We are told by Jesus that as we love one another the world will judge, not only whether we are His disciples, but whether the Father sent the Son. The final apologetic, along with the rational, logical defense and presentation, is what the world sees in the individual Christian and in our corporate relationships together. The command that we should love one another surely means something much richer than merely organizational relationship, but one may look at those bound together in an organized group called a church and see nothing of a substantial healing of the division between people in the present life.
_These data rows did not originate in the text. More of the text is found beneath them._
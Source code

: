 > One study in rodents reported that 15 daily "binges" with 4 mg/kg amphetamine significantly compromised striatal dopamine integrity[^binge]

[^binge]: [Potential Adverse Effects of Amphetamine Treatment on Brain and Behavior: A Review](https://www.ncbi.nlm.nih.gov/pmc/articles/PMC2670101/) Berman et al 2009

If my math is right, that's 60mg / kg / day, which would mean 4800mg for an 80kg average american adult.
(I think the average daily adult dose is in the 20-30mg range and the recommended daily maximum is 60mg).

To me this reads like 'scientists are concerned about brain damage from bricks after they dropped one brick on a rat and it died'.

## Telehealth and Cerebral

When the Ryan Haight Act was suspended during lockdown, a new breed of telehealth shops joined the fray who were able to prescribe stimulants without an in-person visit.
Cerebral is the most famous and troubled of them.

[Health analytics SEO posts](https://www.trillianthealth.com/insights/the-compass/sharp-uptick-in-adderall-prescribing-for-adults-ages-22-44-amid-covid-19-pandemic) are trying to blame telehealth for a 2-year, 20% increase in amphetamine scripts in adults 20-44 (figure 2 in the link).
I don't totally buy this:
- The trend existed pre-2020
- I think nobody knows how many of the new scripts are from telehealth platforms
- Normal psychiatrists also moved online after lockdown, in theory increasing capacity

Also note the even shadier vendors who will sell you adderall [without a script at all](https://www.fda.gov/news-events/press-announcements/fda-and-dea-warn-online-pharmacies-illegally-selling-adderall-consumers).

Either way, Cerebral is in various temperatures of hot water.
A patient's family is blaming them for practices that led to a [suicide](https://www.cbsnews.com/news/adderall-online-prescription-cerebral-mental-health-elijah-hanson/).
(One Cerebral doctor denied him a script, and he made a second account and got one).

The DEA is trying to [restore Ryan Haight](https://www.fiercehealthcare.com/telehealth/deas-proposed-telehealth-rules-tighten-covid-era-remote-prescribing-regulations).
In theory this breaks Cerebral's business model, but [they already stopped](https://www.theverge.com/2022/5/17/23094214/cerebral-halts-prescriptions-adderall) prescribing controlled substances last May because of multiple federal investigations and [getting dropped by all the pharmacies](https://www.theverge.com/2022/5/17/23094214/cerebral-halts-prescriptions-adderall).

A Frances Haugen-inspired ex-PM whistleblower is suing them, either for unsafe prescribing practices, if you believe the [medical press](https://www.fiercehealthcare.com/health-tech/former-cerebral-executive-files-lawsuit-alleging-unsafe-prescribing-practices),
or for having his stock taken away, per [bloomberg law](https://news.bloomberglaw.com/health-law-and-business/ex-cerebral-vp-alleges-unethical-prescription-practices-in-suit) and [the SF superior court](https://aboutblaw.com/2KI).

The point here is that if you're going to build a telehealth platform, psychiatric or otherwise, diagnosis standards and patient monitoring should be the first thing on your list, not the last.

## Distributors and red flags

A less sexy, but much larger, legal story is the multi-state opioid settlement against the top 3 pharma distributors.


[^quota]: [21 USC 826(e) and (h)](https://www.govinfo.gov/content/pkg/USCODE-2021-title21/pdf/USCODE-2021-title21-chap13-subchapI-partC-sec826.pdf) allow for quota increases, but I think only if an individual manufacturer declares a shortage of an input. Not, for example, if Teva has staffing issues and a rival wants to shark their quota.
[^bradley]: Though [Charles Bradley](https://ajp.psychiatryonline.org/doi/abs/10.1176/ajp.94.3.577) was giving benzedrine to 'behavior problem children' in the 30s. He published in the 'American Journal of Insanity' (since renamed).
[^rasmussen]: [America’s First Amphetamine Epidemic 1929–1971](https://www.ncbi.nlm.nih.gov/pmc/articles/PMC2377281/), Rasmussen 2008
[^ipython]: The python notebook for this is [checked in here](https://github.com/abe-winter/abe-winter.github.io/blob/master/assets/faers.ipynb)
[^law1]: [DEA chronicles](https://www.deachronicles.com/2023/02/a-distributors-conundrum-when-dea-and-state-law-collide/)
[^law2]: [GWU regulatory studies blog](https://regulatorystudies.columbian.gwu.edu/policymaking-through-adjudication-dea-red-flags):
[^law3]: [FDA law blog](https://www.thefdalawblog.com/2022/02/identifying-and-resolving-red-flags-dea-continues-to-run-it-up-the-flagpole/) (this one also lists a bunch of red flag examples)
On the other hand, while there is “the invisible Church” (that is, everyone who is a Christian living anywhere in the world), yet the Church is not to be hidden away, in an unseen area, as though it does not matter what men see.
What we are called to do, upon the basis of the finished work of Christ in the power of the Spirit through faith, is to exhibit a substantial healing, individual and then corporate, so that people may observe it. This too is a portion of the apologetic: a presentation which gives at least some demonstration that these things are not theoretical, but real; not perfect, yet substantial. If we only speak of and exhibit the individual effects of the gospel, the world, psychologically conditioned as it is today, will explain them away.
What the world cannot explain away will be a substantial, corporate exhibition of the logical conclusions of the Christian presuppositions. It is not true that the New Testament presents an individualistic concept of salvation. Individual, yes–we must come one at a time; but it is not to be individualistic. First there must be the individual reality, and then the corporate. Neither will be perfect in this life, but they must be real.
I have discovered that hard [modern] people do not expect Christians to be perfect. They do not throw it in our teeth when, individually or corporately, they find less than perfection in us.
They do not expect perfection, but they do expect reality; and they have a right to expect reality, upon the authority of Jesus Christ.